§ **ASSIGNED TASK**: An exact copy of the listing is needed, with every line kept.

START DATA TO USE

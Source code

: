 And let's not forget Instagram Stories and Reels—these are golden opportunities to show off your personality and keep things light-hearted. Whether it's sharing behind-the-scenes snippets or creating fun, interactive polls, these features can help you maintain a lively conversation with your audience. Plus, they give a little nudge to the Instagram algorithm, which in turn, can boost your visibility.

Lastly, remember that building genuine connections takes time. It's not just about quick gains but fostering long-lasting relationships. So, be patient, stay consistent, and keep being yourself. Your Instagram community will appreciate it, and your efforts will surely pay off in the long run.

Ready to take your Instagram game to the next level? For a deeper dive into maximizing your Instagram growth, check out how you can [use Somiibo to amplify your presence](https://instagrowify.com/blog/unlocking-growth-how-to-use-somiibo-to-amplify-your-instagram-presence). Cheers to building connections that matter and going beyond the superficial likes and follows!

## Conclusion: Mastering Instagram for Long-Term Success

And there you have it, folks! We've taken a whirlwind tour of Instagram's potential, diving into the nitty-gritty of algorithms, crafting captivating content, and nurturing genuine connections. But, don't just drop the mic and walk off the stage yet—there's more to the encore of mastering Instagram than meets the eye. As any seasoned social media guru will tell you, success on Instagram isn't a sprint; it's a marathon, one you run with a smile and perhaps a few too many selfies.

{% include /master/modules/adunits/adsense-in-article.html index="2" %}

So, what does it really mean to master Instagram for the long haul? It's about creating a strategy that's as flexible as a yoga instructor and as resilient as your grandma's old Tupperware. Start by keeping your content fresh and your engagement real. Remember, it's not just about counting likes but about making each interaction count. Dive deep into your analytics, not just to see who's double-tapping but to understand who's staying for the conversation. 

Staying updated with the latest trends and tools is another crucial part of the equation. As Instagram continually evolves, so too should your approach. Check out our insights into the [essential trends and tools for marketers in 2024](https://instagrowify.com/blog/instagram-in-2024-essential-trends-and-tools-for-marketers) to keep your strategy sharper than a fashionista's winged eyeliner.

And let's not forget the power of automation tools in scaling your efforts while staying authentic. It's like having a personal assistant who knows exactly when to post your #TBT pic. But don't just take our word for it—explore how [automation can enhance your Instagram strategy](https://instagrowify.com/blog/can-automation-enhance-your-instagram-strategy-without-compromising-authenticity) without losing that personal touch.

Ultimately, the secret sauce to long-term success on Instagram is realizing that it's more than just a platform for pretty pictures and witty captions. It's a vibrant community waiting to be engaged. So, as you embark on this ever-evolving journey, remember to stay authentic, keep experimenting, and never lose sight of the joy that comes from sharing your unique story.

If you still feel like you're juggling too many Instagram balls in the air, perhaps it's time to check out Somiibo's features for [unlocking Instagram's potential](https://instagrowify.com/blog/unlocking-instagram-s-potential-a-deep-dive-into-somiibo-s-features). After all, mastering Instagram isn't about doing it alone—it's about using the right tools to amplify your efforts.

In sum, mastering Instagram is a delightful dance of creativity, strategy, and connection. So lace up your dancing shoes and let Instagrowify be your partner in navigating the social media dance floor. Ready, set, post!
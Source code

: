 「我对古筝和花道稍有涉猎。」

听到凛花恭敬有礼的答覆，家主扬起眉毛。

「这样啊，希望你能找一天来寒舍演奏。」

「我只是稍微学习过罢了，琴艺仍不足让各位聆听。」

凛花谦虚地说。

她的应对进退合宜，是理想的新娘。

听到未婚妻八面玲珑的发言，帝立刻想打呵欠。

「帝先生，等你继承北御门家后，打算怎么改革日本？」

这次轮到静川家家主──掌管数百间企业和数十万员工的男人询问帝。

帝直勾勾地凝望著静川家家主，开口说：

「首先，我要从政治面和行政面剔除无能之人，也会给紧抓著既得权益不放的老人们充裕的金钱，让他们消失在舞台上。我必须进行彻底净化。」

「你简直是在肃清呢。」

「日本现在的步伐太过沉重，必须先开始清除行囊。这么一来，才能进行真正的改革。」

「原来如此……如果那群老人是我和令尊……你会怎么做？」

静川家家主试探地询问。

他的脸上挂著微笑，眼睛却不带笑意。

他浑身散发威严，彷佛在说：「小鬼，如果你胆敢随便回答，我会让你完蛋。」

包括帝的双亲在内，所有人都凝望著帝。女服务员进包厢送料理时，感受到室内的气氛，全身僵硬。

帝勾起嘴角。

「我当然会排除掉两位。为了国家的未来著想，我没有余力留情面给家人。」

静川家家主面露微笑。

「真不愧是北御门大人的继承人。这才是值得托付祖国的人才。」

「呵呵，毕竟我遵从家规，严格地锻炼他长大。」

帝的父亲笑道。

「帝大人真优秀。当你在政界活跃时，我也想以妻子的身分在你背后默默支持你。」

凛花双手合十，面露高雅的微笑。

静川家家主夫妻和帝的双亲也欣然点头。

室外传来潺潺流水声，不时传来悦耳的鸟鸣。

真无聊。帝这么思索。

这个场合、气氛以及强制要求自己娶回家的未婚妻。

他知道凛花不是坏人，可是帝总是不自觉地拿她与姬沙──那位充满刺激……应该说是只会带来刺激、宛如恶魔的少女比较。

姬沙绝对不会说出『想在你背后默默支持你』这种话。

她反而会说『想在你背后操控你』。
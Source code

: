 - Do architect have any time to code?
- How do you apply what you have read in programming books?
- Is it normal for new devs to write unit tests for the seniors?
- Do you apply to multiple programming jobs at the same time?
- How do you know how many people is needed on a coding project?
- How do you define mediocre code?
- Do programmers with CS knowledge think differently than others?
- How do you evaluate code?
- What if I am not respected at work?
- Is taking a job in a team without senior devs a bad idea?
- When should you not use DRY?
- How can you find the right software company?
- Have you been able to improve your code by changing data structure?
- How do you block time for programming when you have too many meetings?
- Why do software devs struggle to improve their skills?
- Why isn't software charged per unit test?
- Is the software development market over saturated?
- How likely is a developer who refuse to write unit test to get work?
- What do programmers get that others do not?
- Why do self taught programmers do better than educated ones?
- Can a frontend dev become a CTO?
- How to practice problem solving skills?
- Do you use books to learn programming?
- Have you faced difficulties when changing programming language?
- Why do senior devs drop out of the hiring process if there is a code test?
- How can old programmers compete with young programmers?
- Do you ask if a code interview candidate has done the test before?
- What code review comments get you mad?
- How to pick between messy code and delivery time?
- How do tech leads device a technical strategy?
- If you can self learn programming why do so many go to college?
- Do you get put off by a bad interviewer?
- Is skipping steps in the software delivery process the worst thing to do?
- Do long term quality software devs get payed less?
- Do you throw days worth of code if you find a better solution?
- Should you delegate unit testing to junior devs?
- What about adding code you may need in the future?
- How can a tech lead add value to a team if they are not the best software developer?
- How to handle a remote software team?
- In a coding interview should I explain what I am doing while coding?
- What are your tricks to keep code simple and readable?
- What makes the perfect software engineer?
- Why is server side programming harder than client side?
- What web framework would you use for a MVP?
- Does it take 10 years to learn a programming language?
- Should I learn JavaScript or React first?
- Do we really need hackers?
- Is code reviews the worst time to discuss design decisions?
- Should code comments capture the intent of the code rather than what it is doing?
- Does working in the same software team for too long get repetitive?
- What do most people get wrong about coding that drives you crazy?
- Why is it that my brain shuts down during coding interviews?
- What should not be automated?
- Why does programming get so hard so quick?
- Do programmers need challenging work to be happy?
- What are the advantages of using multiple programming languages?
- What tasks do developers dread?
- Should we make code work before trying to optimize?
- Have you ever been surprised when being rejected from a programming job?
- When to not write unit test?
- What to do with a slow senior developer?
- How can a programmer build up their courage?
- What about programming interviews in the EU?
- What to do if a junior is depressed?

END DATA TO USE

§ **RESULT FOR THIS TASK**:
Source code

: And let's not forget Instagram Stories and Reels—these are golden opportunities to show off your personality and keep things light-hearted. Whether it's sharing behind-the-scenes snippets or creating fun, interactive polls, these features can help you maintain a lively conversation with your audience. Plus, they give a little nudge to the Instagram algorithm, which in turn, can boost your visibility.

Lastly, remember that building genuine connections takes time. It's not just about quick gains but fostering long-lasting relationships. So, be patient, stay consistent, and keep being yourself. Your Instagram community will appreciate it, and your efforts will surely pay off in the long run.

Ready to take your Instagram game to the next level? For a deeper dive into maximizing your Instagram growth, check out how you can [use Somiibo to amplify your presence](https://instagrowify.com/blog/unlocking-growth-how-to-use-somiibo-to-amplify-your-instagram-presence). Cheers to building connections that matter and going beyond the superficial likes and follows!

## Conclusion: Mastering Instagram for Long-Term Success

And there you have it, folks! We've taken a whirlwind tour of Instagram's potential, diving into the nitty-gritty of algorithms, crafting captivating content, and nurturing genuine connections. But, don't just drop the mic and walk off the stage yet—there's more to the encore of mastering Instagram than meets the eye. As any seasoned social media guru will tell you, success on Instagram isn't a sprint; it's a marathon, one you run with a smile and perhaps a few too many selfies.

{% include /master/modules/adunits/adsense-in-article.html index="2" %}

So, what does it really mean to master Instagram for the long haul? It's about creating a strategy that's as flexible as a yoga instructor and as resilient as your grandma's old Tupperware. Start by keeping your content fresh and your engagement real. Remember, it's not just about counting likes but about making each interaction count. Dive deep into your analytics, not just to see who's double-tapping but to understand who's staying for the conversation. 

Staying updated with the latest trends and tools is another crucial part of the equation. As Instagram continually evolves, so too should your approach. Check out our insights into the [essential trends and tools for marketers in 2024](https://instagrowify.com/blog/instagram-in-2024-essential-trends-and-tools-for-marketers) to keep your strategy sharper than a fashionista's winged eyeliner.

And let's not forget the power of automation tools in scaling your efforts while staying authentic. It's like having a personal assistant who knows exactly when to post your #TBT pic. But don't just take our word for it—explore how [automation can enhance your Instagram strategy](https://instagrowify.com/blog/can-automation-enhance-your-instagram-strategy-without-compromising-authenticity) without losing that personal touch.

Ultimately, the secret sauce to long-term success on Instagram is realizing that it's more than just a platform for pretty pictures and witty captions. It's a vibrant community waiting to be engaged. So, as you embark on this ever-evolving journey, remember to stay authentic, keep experimenting, and never lose sight of the joy that comes from sharing your unique story.

If you still feel like you're juggling too many Instagram balls in the air, perhaps it's time to check out Somiibo's features for [unlocking Instagram's potential](https://instagrowify.com/blog/unlocking-instagram-s-potential-a-deep-dive-into-somiibo-s-features). After all, mastering Instagram isn't about doing it alone—it's about using the right tools to amplify your efforts.

In sum, mastering Instagram is a delightful dance of creativity, strategy, and connection. So lace up your dancing shoes and let Instagrowify be your partner in navigating the social media dance floor. Ready, set, post!
Source code

: 「我对古筝和花道稍有涉猎。」

听到凛花恭敬有礼的答覆，家主扬起眉毛。

「这样啊，希望你能找一天来寒舍演奏。」

「我只是稍微学习过罢了，琴艺仍不足让各位聆听。」

凛花谦虚地说。

她的应对进退合宜，是理想的新娘。

听到未婚妻八面玲珑的发言，帝立刻想打呵欠。

「帝先生，等你继承北御门家后，打算怎么改革日本？」

这次轮到静川家家主──掌管数百间企业和数十万员工的男人询问帝。

帝直勾勾地凝望著静川家家主，开口说：

「首先，我要从政治面和行政面剔除无能之人，也会给紧抓著既得权益不放的老人们充裕的金钱，让他们消失在舞台上。我必须进行彻底净化。」

「你简直是在肃清呢。」

「日本现在的步伐太过沉重，必须先开始清除行囊。这么一来，才能进行真正的改革。」

「原来如此……如果那群老人是我和令尊……你会怎么做？」

静川家家主试探地询问。

他的脸上挂著微笑，眼睛却不带笑意。

他浑身散发威严，彷佛在说：「小鬼，如果你胆敢随便回答，我会让你完蛋。」

包括帝的双亲在内，所有人都凝望著帝。女服务员进包厢送料理时，感受到室内的气氛，全身僵硬。

帝勾起嘴角。

「我当然会排除掉两位。为了国家的未来著想，我没有余力留情面给家人。」

静川家家主面露微笑。

「真不愧是北御门大人的继承人。这才是值得托付祖国的人才。」

「呵呵，毕竟我遵从家规，严格地锻炼他长大。」

帝的父亲笑道。

「帝大人真优秀。当你在政界活跃时，我也想以妻子的身分在你背后默默支持你。」

凛花双手合十，面露高雅的微笑。

静川家家主夫妻和帝的双亲也欣然点头。

室外传来潺潺流水声，不时传来悦耳的鸟鸣。

真无聊。帝这么思索。

这个场合、气氛以及强制要求自己娶回家的未婚妻。

他知道凛花不是坏人，可是帝总是不自觉地拿她与姬沙──那位充满刺激……应该说是只会带来刺激、宛如恶魔的少女比较。

姬沙绝对不会说出『想在你背后默默支持你』这种话。

她反而会说『想在你背后操控你』。
Source code

: - Do architect have any time to code?
- How do you apply what you have read in programming books?
- Is it normal for new devs to write unit tests for the seniors?
- Do you apply to multiple programming jobs at the same time?
- How do you know how many people is needed on a coding project?
- How do you define mediocre code?
- Do programmers with CS knowledge think differently than others?
- How do you evaluate code?
- What if I am not respected at work?
- Is taking a job in a team without senior devs a bad idea?
- When should you not use DRY?
- How can you find the right software company?
- Have you been able to improve your code by changing data structure?
- How do you block time for programming when you have too many meetings?
- Why do software devs struggle to improve their skills?
- Why isn't software charged per unit test?
- Is the software development market over saturated?
- How likely is a developer who refuse to write unit test to get work?
- What do programmers get that others do not?
- Why do self taught programmers do better than educated ones?
- Can a frontend dev become a CTO?
- How to practice problem solving skills?
- Do you use books to learn programming?
- Have you faced difficulties when changing programming language?
- Why do senior devs drop out of the hiring process if there is a code test?
- How can old programmers compete with young programmers?
- Do you ask if a code interview candidate has done the test before?
- What code review comments get you mad?
- How to pick between messy code and delivery time?
- How do tech leads device a technical strategy?
- If you can self learn programming why do so many go to college?
- Do you get put off by a bad interviewer?
- Is skipping steps in the software delivery process the worst thing to do?
- Do long term quality software devs get payed less?
- Do you throw days worth of code if you find a better solution?
- Should you delegate unit testing to junior devs?
- What about adding code you may need in the future?
- How can a tech lead add value to a team if they are not the best software developer?
- How to handle a remote software team?
- In a coding interview should I explain what I am doing while coding?
- What are your tricks to keep code simple and readable?
- What makes the perfect software engineer?
- Why is server side programming harder than client side?
- What web framework would you use for a MVP?
- Does it take 10 years to learn a programming language?
- Should I learn JavaScript or React first?
- Do we really need hackers?
- Is code reviews the worst time to discuss design decisions?
- Should code comments capture the intent of the code rather than what it is doing?
- Does working in the same software team for too long get repetitive?
- What do most people get wrong about coding that drives you crazy?
- Why is it that my brain shuts down during coding interviews?
- What should not be automated?
- Why does programming get so hard so quick?
- Do programmers need challenging work to be happy?
- What are the advantages of using multiple programming languages?
- What tasks do developers dread?
- Should we make code work before trying to optimize?
- Have you ever been surprised when being rejected from a programming job?
- When to not write unit test?
- What to do with a slow senior developer?
- How can a programmer build up their courage?
- What about programming interviews in the EU?
- What to do if a junior is depressed?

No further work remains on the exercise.